Friday, January 26, 2007

Chile - Bahia Lomas, Tierra del Fuego, January 26, 2007


Recovering from a 24 hour day of work would be difficult for anyone, but our relatively high average age and the cold damp weather make sleeping in our tents a chore. We finished processing the birds from our night of mist netting an hour after dawn. Without exception we rose bone-tired, eyes swollen from the nearly constant wind, our clothes in serious need of washing, but we felt satisfied with our progress and anxious to start the day.

We followed the flock of Red Knots that had gathered at high tide for most of the day. One of our purposes is to collect as many resightings of marked birds as possible. With our team banding in the Arctic, Delaware Bay, Atlantic Coast New Jersey and Virginia, Florida and Bahia Lomas and Allan Baker’s team banding in Brazil and Argentina, there are many banded birds from nearly every important wintering, breeding and stopover location. Much can be learned.

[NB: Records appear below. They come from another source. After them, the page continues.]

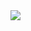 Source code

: <img src="https://icompile.eladkarako.com/_uploads/2016/05/icompile.eladkarako.com_save_songs_from_pandora_radio.gif"/>
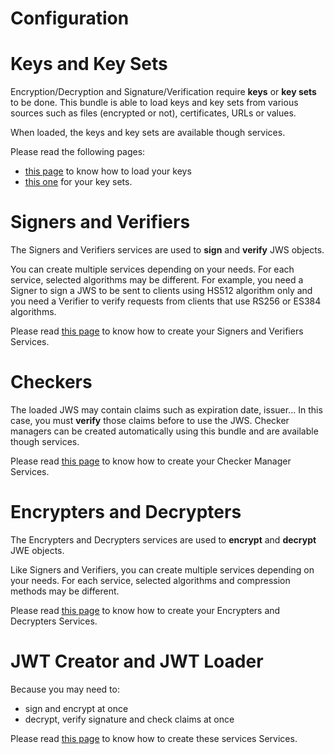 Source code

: Configuration
=============

# Keys and Key Sets

Encryption/Decryption and Signature/Verification require **keys** or **key sets** to be done.
This bundle is able to load keys and key sets from various sources such as files (encrypted or not), certificates, URLs or values.

When loaded, the keys and key sets are available though services.

Please read  the following pages:
- [this page](config/keys.md) to know how to load your keys
- [this one](config/key_sets.md) for your key sets.

# Signers and Verifiers

The Signers and Verifiers services are used to **sign** and **verify** JWS objects.

You can create multiple services depending on your needs. For each service, selected algorithms may be different.
For example, you need a Signer to sign a JWS to be sent to clients using HS512 algorithm only and you need a Verifier
to verify requests from clients that use RS256 or ES384 algorithms.

Please read [this page](config/signers_and_verifiers.md) to know how to create your Signers and Verifiers Services.

# Checkers

The loaded JWS may contain claims such as expiration date, issuer... In this case, you must **verify** those claims before to use the JWS.
Checker managers can be created automatically using this bundle and are available though services.

Please read [this page](config/checkers.md) to know how to create your Checker Manager Services.


# Encrypters and Decrypters

The Encrypters and Decrypters services are used to **encrypt** and **decrypt** JWE objects.

Like Signers and Verifiers, you can create multiple services depending on your needs.
For each service, selected algorithms and compression methods may be different.

Please read [this page](config/encrypters_and_decrypters.md) to know how to create your Encrypters and Decrypters Services.

# JWT Creator and JWT Loader

Because you may need to:
* sign and encrypt at once
* decrypt, verify signature and check claims at once

Please read [this page](config/jwtloader_and_jwtcreator.md) to know how to create these services Services.
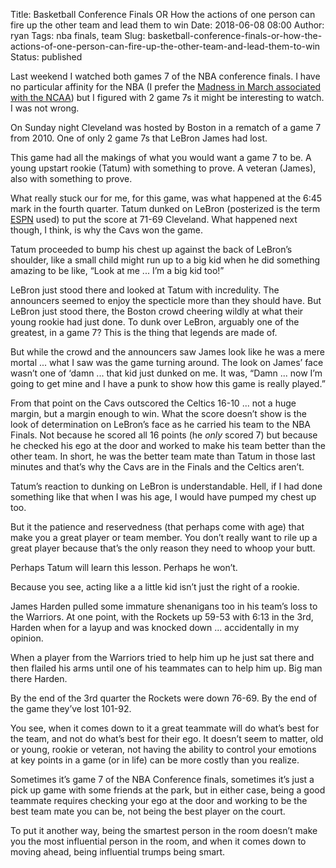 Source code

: Title: Basketball Conference Finals OR How the actions of one person can fire up the other team and lead them to win
Date: 2018-06-08 08:00
Author: ryan
Tags: nba finals, team
Slug: basketball-conference-finals-or-how-the-actions-of-one-person-can-fire-up-the-other-team-and-lead-them-to-win
Status: published

Last weekend I watched both games 7 of the NBA conference finals. I have no particular affinity for the NBA (I prefer the [Madness in March associated with the NCAA](https://en.m.wikipedia.org/wiki/NCAA_Division_I_Men%27s_Basketball_Tournament)) but I figured with 2 game 7s it might be interesting to watch. I was not wrong.

On Sunday night Cleveland was hosted by Boston in a rematch of a game 7 from 2010. One of only 2 game 7s that LeBron James had lost.

This game had all the makings of what you would want a game 7 to be. A young upstart rookie (Tatum) with something to prove. A veteran (James), also with something to prove.

What really stuck our for me, for this game, was what happened at the 6:45 mark in the fourth quarter. Tatum dunked on LeBron (posterized is the term [ESPN](http://www.espn.com/video/clip?id=23627416) used) to put the score at 71-69 Cleveland. What happened next though, I think, is why the Cavs won the game.

Tatum proceeded to bump his chest up against the back of LeBron’s shoulder, like a small child might run up to a big kid when he did something amazing to be like, “Look at me ... I’m a big kid too!”

LeBron just stood there and looked at Tatum with incredulity. The announcers seemed to enjoy the specticle more than they should have. But LeBron just stood there, the Boston crowd cheering wildly at what their young rookie had just done. To dunk over LeBron, arguably one of the greatest, in a game 7? This is the thing that legends are made of.

But while the crowd and the announcers saw James look like he was a mere mortal ... what I saw was the game turning around. The look on James’ face wasn’t one of ‘damn ... that kid just dunked on me. It was, “Damn ... now I’m going to get mine and I have a punk to show how this game is really played.”

From that point on the Cavs outscored the Celtics 16-10 ... not a huge margin, but a margin enough to win. What the score doesn’t show is the look of determination on LeBron’s face as he carried his team to the NBA Finals. Not because he scored all 16 points (he *only* scored 7) but because he checked his ego at the door and worked to make his team better than the other team. In short, he was the better team mate than Tatum in those last minutes and that’s why the Cavs are in the Finals and the Celtics aren’t.

Tatum’s reaction to dunking on LeBron is understandable. Hell, if I had done something like that when I was his age, I would have pumped my chest up too.

But it the patience and reservedness (that perhaps come with age) that make you a great player or team member. You don’t really want to rile up a great player because that’s the only reason they need to whoop your butt.

Perhaps Tatum will learn this lesson. Perhaps he won’t.

Because you see, acting like a a little kid isn’t just the right of a rookie.

James Harden pulled some immature shenanigans too in his team’s loss to the Warriors. At one point, with the Rockets up 59-53 with 6:13 in the 3rd, Harden when for a layup and was knocked down ... accidentally in my opinion.

When a player from the Warriors tried to help him up he just sat there and then flailed his arms until one of his teammates can to help him up. Big man there Harden.

By the end of the 3rd quarter the Rockets were down 76-69. By the end of the game they’ve lost 101-92.

You see, when it comes down to it a great teammate will do what’s best for the team, and not do what’s best for their ego. It doesn’t seem to matter, old or young, rookie or veteran, not having the ability to control your emotions at key points in a game (or in life) can be more costly than you realize.

Sometimes it’s game 7 of the NBA Conference finals, sometimes it’s just a pick up game with some friends at the park, but in either case, being a good teammate requires checking your ego at the door and working to be the best team mate you can be, not being the best player on the court.

To put it another way, being the smartest person in the room doesn’t make you the most influential person in the room, and when it comes down to moving ahead, being influential trumps being smart.
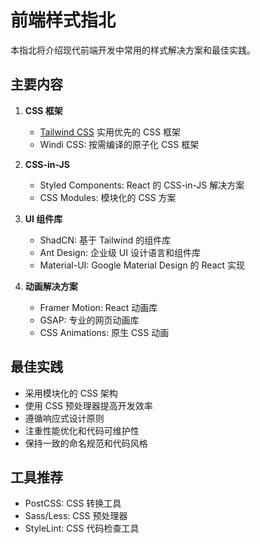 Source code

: # 前端样式指北

本指北将介绍现代前端开发中常用的样式解决方案和最佳实践。

## 主要内容

1. **CSS 框架**

   - [Tailwind CSS](./tailwind/index.md) 实用优先的 CSS 框架
   - Windi CSS: 按需编译的原子化 CSS 框架

2. **CSS-in-JS**

   - Styled Components: React 的 CSS-in-JS 解决方案
   - CSS Modules: 模块化的 CSS 方案

3. **UI 组件库**

   - ShadCN: 基于 Tailwind 的组件库
   - Ant Design: 企业级 UI 设计语言和组件库
   - Material-UI: Google Material Design 的 React 实现

4. **动画解决方案**
   - Framer Motion: React 动画库
   - GSAP: 专业的网页动画库
   - CSS Animations: 原生 CSS 动画

## 最佳实践

- 采用模块化的 CSS 架构
- 使用 CSS 预处理器提高开发效率
- 遵循响应式设计原则
- 注重性能优化和代码可维护性
- 保持一致的命名规范和代码风格

## 工具推荐

- PostCSS: CSS 转换工具
- Sass/Less: CSS 预处理器
- StyleLint: CSS 代码检查工具
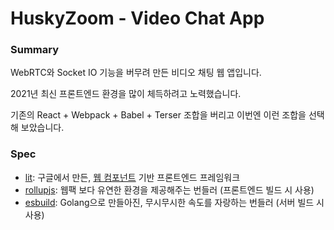 # HuskyZoom - Video Chat App

### Summary

WebRTC와 Socket IO 기능을 버무려 만든 비디오 채팅 웹 앱입니다.

2021년 최신 프론트엔드 환경을 많이 체득하려고 노력했습니다.

기존의 React + Webpack + Babel + Terser 조합을 버리고 이번엔 이런 조합을 선택해 보았습니다.

### Spec

- [lit](https://lit.dev/): 구글에서 만든, [웹 컴포넌트](https://developer.mozilla.org/ko/docs/Web/Web_Components) 기반 프론트엔드 프레임워크
- [rollupjs](https://rollupjs.org/guide/en/): 웹팩 보다 유연한 환경을 제공해주는 번들러 (프론트엔드 빌드 시 사용)
- [esbuild](https://esbuild.github.io/): Golang으로 만들아진, 무시무시한 속도를 자랑하는 번들러 (서버 빌드 시 사용)

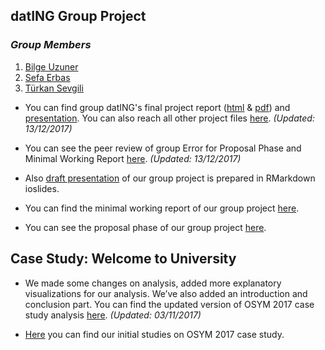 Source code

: 
## datING Group Project 
 
### *Group Members*

  1. [Bilge Uzuner](https://mef-bda503.github.io/pj-uzunerb/)
  2. [Sefa Erbas](https://mef-bda503.github.io/pj-erbass/)
  3. [Türkan Sevgili](https://mef-bda503.github.io/pj-sevgilit/)

+ You can find group datING's final project report ([html](GTD_Project/GTD_Final.html) & [pdf](GTD_Project/GTD_Final.pdf)) and [presentation](GTD_Project/GTD_presentation.html). You can also reach all other project files [here](GTD_Project). *(Updated: 13/12/2017)*
  
+ You can see the peer review of group Error for Proposal Phase and Minimal Working Report [here](GTD/Peer_Review.html). *(Updated: 13/12/2017)*

+ Also [draft presentation](GTD/GTD_presentation.html) of our group project is prepared in RMarkdown ioslides.

+ You can find the minimal working report of our group project [here](GTD/GTD_Final.html).

+ You can see the proposal phase of our group project [here](GTD/GTD.html).

## Case Study: Welcome to University

+ We made some changes on analysis, added more explanatory visualizations for our analysis. We’ve also added an introduction and conclusion part. You can find the updated version of OSYM 2017 case study analysis [here](files/Case_Study_1_Final.html). *(Updated: 03/11/2017)*

+ [Here](files/Case_Study.html) you can find our initial studies on OSYM 2017 case study.



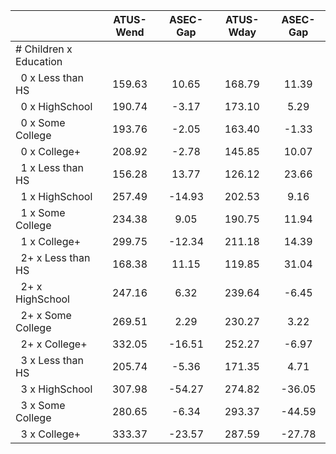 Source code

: 
|                      |    ATUS-Wend |     ASEC-Gap |    ATUS-Wday |     ASEC-Gap |
| -------------------- | :----------: | :----------: | :----------: | :----------: |
| # Children x Education |              |              |              |              |
| &nbsp;&nbsp;0 x Less than HS |       159.63 |        10.65 |       168.79 |        11.39 |
| &nbsp;&nbsp;0 x HighSchool |       190.74 |        -3.17 |       173.10 |         5.29 |
| &nbsp;&nbsp;0 x Some College |       193.76 |        -2.05 |       163.40 |        -1.33 |
| &nbsp;&nbsp;0 x College+ |       208.92 |        -2.78 |       145.85 |        10.07 |
| &nbsp;&nbsp;1 x Less than HS |       156.28 |        13.77 |       126.12 |        23.66 |
| &nbsp;&nbsp;1 x HighSchool |       257.49 |       -14.93 |       202.53 |         9.16 |
| &nbsp;&nbsp;1 x Some College |       234.38 |         9.05 |       190.75 |        11.94 |
| &nbsp;&nbsp;1 x College+ |       299.75 |       -12.34 |       211.18 |        14.39 |
| &nbsp;&nbsp;2+ x Less than HS |       168.38 |        11.15 |       119.85 |        31.04 |
| &nbsp;&nbsp;2+ x HighSchool |       247.16 |         6.32 |       239.64 |        -6.45 |
| &nbsp;&nbsp;2+ x Some College |       269.51 |         2.29 |       230.27 |         3.22 |
| &nbsp;&nbsp;2+ x College+ |       332.05 |       -16.51 |       252.27 |        -6.97 |
| &nbsp;&nbsp;3 x Less than HS |       205.74 |        -5.36 |       171.35 |         4.71 |
| &nbsp;&nbsp;3 x HighSchool |       307.98 |       -54.27 |       274.82 |       -36.05 |
| &nbsp;&nbsp;3 x Some College |       280.65 |        -6.34 |       293.37 |       -44.59 |
| &nbsp;&nbsp;3 x College+ |       333.37 |       -23.57 |       287.59 |       -27.78 |

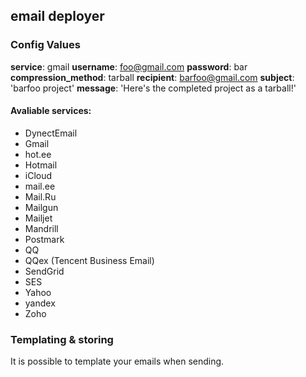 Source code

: email deployer
--------------

### Config Values

  **service**: gmail
  **username**: foo@gmail.com
  **password**: bar
  **compression_method**: tarball
  **recipient**: barfoo@gmail.com
  **subject**: 'barfoo project'
  **message**: 'Here's the completed project as a tarball!'

#### Avaliable services:
- DynectEmail
- Gmail
- hot.ee
- Hotmail
- iCloud
- mail.ee
- Mail.Ru
- Mailgun
- Mailjet
- Mandrill
- Postmark
- QQ
- QQex (Tencent Business Email)
- SendGrid
- SES
- Yahoo
- yandex
- Zoho

### Templating & storing
 It is possible to template your emails when sending.
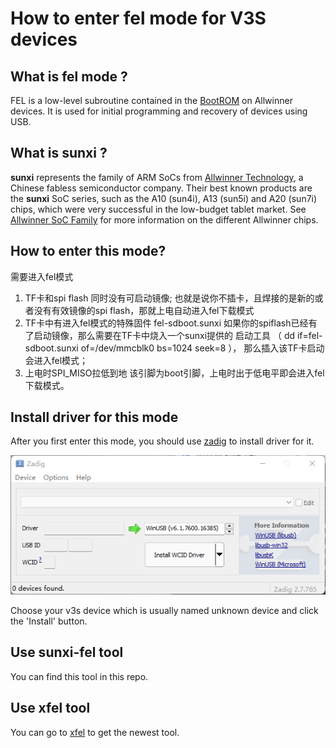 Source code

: # How to enter fel mode for V3S devices

## What is fel mode ?

FEL is a low-level subroutine contained in the [BootROM](https://linux-sunxi.org/BROM "BROM") on Allwinner devices. It is used for initial programming and recovery of devices using USB.

## What is sunxi ?

**sunxi** represents the family of ARM SoCs from [Allwinner Technology](https://linux-sunxi.org/Allwinner "Allwinner"), a Chinese fabless semiconductor company. Their best known products are the **sunxi** SoC series, such as the A10 (sun4i), A13 (sun5i) and A20 (sun7i) chips, which were very successful in the low-budget tablet market. See [Allwinner SoC Family](https://linux-sunxi.org/Allwinner_SoC_Family "Allwinner SoC Family") for more information on the different Allwinner chips.

## How to enter this mode?

需要进入fel模式

1. TF卡和spi flash 同时没有可启动镜像; 也就是说你不插卡，且焊接的是新的或者没有有效镜像的spi flash，那就上电自动进入fel下载模式
2. TF卡中有进入fel模式的特殊固件 fel-sdboot.sunxi 如果你的spiflash已经有了启动镜像，那么需要在TF卡中烧入一个sunxi提供的 启动工具 （ dd if=fel-sdboot.sunxi of=/dev/mmcblk0 bs=1024 seek=8 ）， 那么插入该TF卡启动会进入fel模式；
3. 上电时SPI_MISO拉低到地 该引脚为boot引脚，上电时出于低电平即会进入fel下载模式。

## Install driver for this mode

After you first enter this mode, you should use [zadig](https://zadig.akeo.ie/) to install driver for it.

![avatar](../../docs/pics/Snipaste_2021-12-24_19-09-45.png)

Choose your v3s device which is usually named unknown device and click the 'Install' button.

## Use sunxi-fel tool

You can find this tool in this repo.

## Use xfel tool

You can go to [xfel](https://github.com/xboot/xfel/releases) to get the newest tool.
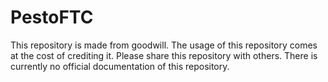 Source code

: # PestoFTC
This repository is made from goodwill.
The usage of this repository comes at the cost of crediting it.
Please share this repository with others.
There is currently no official documentation of this repository.
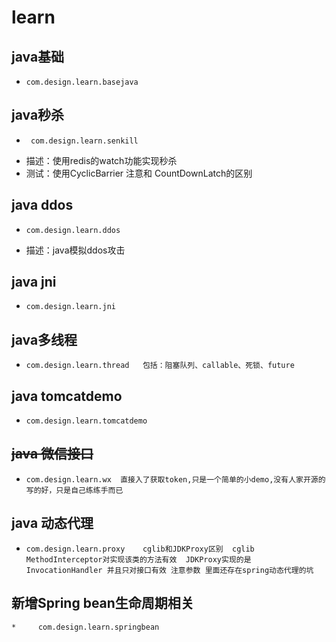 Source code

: # learn
 ## java基础 
  *     com.design.learn.basejava   

 ## **java秒杀** 
  *      com.design.learn.senkill
  * 描述：使用redis的watch功能实现秒杀
  * 测试：使用CyclicBarrier 注意和 CountDownLatch的区别
      
 ## java ddos 
  *     com.design.learn.ddos
  * 描述：java模拟ddos攻击 
  
 ## java jni 
  *     com.design.learn.jni  

 ## java多线程  
  *     com.design.learn.thread   包括：阻塞队列、callable、死锁、future  

 ## **java tomcatdemo**  
  *     com.design.learn.tomcatdemo
    
 ## ~~java 微信接口~~   
  *     com.design.learn.wx  直接入了获取token,只是一个简单的小demo,没有人家开源的写的好，只是自己练练手而已
   
 ## java 动态代理
  *     com.design.learn.proxy    cglib和JDKProxy区别  cglib MethodInterceptor对实现该类的方法有效  JDKProxy实现的是InvocationHandler 并且只对接口有效 注意参数 里面还存在spring动态代理的坑
  
  
     
 ## **新增Spring bean生命周期相关**
    *     com.design.learn.springbean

For example we have two populations wintering in Bahia Lomas, one in the west near our camp and another in the east side about 30 km from here. This is not unlike the birds wintering in Florida where we know of at least three populations separated by about 20 -40 km down the gulf coast starting near Tampa Bay. In two years of banding and resighting we found virtually no mixing, birds in Tampa Bay don’t appear to mix with birds from Sanibel Island.

This distribution of wintering population has many different implications in both scientific and conservation terms. If it is true that there is no mixing here in Bahia Lomas, we should determine the areas where both flocks roost and feed and present them through mapping. To do this we are following birds from the roost out to the areas they feed, keeping location with GPS as we go. Our resightings will also tell us the extent of mixing between knots wintering here and the population at Rio Grande, 100 km further south.

On Wednesday night and Thursday morning we mist-netted again and made a modest catch of 22 knots, plus small numbers of Magellanic Oystercatchers, Hudsonian Godwits, Two-banded Plovers , White-rumped Sandpipers, South American Terns, and Kelp Gulls. We had no recaptured knots.

We are assisting the Chilean Sevicio Agricola y Ganadero (SAG) our US Department of Agriculture counterpart, in their Avian Influenza investigation. Christian Osorio, the SAG biologist is swabbing every bird we catch as part of a country wide investigation. Our team has been cooperating with USDA biologists in NJ and Florida in a similar US study. Avian Flu experts are testing shorebirds like knots because they breed in the Arctic where birds from all worldwide flyways intermingle to varying degrees. The New World Red Knot breeds in an area of the Arctic just south of an area where knots that winter in the Old World breed. It is theoretically possible that avian influenza could be transferred between these populations and therefore between continents. To date, all these investigations have shown no evidence that avian flu has been transferred in this way. For the last five years, we have been working in Delaware Bay with biologists from the Southeast Center for Disease Control, and all of the testing has shown no indication of avian flu in Red Knots.